Ordering Information
| Product Name | Catalog # | UNIT | Price | Qty | FAVORITES | |
KLF17 CRISPR Activation Plasmid (h) | sc-414317-ACT | 20 µg | $397.00 | |||
KLF17 CRISPR Activation Plasmid (h2) | sc-414317-ACT-2 | 20 µg | $397.00 |
KLF17 (Krüppel-like factor 17) is a zinc-finger transcription factor that regulates epithelial differentiation programs and transcriptional networks controlling cell adhesion, polarity, and motility. By modulating gene expression through GC-rich promoter binding, KLF17 interfaces with pathways linked to epithelial–mesenchymal plasticity, cytoskeletal remodeling, and context-dependent MAPK/PI3K signaling outputs. Dysregulated KLF17 expression has been associated with altered invasive phenotypes and metastatic competency in multiple tumor models, making it a relevant node for mechanistic studies of progression and cellular state transitions. In human cells, KLF17 activity is commonly interrogated in relation to transcriptional repression/activation circuitry and the regulation of downstream EMT-associated targets.
KLF17 CRISPR Activation Plasmid (h) provides a targeted, non-destructive approach to upregulating endogenous KLF17 expression without altering the underlying DNA sequence.
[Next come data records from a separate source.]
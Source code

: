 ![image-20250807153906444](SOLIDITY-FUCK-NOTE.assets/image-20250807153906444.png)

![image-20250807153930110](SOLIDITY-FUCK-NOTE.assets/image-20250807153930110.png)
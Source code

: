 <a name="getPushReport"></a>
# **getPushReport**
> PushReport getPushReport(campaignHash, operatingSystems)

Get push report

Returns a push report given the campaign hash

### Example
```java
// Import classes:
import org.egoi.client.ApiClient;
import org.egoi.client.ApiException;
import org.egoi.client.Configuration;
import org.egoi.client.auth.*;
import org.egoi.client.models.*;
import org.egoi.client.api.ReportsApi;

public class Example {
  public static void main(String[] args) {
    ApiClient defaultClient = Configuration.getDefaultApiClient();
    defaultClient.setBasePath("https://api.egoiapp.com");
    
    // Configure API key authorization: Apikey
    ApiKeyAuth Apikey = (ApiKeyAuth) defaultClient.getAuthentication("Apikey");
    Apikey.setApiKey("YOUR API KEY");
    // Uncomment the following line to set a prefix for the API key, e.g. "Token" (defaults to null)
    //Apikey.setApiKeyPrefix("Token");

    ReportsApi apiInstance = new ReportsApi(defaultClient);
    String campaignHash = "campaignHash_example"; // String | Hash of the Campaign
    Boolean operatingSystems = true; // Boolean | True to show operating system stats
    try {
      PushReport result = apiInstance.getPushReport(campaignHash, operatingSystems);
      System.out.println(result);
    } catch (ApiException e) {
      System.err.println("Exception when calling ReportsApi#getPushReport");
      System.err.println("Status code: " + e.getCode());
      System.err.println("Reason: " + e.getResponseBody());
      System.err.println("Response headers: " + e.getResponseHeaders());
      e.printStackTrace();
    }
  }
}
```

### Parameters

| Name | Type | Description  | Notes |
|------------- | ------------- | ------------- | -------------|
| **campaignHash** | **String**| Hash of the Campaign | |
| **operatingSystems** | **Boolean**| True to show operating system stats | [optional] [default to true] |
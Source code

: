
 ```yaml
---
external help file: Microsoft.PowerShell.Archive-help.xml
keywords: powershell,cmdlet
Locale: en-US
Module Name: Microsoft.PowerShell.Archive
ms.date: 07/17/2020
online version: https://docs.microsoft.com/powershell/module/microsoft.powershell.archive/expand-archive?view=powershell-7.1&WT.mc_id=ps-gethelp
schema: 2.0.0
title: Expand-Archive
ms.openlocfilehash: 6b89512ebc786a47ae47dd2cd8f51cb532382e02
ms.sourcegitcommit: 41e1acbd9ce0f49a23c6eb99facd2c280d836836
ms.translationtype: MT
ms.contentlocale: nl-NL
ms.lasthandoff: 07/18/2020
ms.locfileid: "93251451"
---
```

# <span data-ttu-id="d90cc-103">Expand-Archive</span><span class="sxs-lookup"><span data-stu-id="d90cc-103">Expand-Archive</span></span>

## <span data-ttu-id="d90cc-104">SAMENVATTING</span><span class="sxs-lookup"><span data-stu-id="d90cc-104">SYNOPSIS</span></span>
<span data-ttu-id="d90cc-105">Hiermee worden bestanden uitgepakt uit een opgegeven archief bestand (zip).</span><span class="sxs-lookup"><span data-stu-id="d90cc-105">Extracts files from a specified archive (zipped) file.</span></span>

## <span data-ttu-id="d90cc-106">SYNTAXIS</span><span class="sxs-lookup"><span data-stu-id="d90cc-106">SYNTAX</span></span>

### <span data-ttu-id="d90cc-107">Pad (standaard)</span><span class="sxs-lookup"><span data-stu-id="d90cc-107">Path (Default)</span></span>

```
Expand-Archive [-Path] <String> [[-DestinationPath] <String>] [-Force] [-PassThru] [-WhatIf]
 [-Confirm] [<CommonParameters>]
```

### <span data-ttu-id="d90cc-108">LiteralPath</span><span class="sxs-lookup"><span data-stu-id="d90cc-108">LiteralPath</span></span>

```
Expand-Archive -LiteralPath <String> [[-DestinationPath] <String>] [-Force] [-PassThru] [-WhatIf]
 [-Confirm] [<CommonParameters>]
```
KLF17 CRISPR Activation Plasmid (h) is a three-plasmid synergistic activation mediator (SAM) system engineered for highly efficient, site-specific transcriptional upregulation of the KLF17 locus in human cell lines. The system is built around a catalytically inactive Cas9 (dCas9) carrying two inactivating mutations (D10A and N863A) that eliminate nuclease activity while preserving DNA binding. This dCas9 is fused to VP64, a potent transcriptional activator, and is co-expressed with a blasticidin resistance gene for selection. The second plasmid encodes the MS2-p65-HSF1 fusion protein, a secondary activator complex that works in concert with dCas9-VP64, alongside a hygromycin resistance gene. The third plasmid encodes a target-specific 20 nt sgRNA fused to two MS2 RNA aptamers that recruit the MS2-p65-HSF1 complex to the activation site, accompanied by a puromycin resistance gene. The three plasmids are delivered at a 1:1:1 mass ratio for balanced expression of all system components.
Once assembled at the target locus, the SAM complex binds within approximately 200 bp upstream of the KLF17 transcriptional start site, where VP64, p65, and HSF1 act in concert to recruit transcriptional machinery and drive upregulation of endogenous KLF17 expression. Unlike nuclease-active Cas9, dCas9 does not introduce double-strand breaks or modify the genomic sequence, preserving the native KLF17 locus and enabling the study of KLF17-dependent transcriptional responses at the endogenous locus, making it a valuable tool for functional studies, target gene identification, and the modeling of KLF17 pathway restoration in tumor cells with silenced or reduced KLF17 expression.
For Research Use Only. Not Intended for Diagnostic or Therapeutic Use.